[Collected data]
--------------------

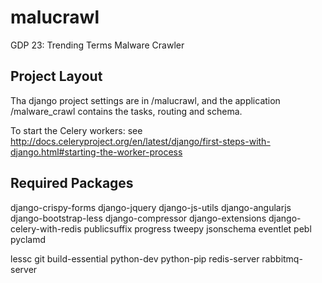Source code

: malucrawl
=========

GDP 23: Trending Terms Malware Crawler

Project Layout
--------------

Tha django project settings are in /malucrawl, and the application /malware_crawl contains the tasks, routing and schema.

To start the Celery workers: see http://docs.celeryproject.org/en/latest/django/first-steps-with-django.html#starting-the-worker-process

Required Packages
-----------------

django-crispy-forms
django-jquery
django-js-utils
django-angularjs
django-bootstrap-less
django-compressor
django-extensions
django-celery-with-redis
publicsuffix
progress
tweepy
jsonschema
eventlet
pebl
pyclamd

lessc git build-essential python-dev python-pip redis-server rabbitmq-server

--------------------

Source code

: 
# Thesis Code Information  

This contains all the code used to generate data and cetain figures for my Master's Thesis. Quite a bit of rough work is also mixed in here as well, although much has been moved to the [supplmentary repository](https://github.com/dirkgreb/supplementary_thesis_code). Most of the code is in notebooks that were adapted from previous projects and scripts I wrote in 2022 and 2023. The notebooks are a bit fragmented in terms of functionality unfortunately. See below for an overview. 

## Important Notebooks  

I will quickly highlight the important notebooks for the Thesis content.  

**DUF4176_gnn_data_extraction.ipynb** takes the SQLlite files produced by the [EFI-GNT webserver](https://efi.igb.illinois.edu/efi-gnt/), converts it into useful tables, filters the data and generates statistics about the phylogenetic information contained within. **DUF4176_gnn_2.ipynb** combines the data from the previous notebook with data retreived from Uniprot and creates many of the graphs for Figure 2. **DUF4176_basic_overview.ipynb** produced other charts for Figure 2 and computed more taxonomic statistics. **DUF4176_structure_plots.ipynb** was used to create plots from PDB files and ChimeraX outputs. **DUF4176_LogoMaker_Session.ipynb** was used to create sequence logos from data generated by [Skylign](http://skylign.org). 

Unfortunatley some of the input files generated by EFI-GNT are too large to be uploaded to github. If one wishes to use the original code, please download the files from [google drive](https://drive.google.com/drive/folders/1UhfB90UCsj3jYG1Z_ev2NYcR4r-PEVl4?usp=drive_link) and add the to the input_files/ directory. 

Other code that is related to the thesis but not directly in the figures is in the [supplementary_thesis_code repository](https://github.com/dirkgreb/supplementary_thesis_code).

--------------------

• [Exercise]: Determine how many lines of the entries above carry the string "contains", and give that number alone.

• [Written answer]: 2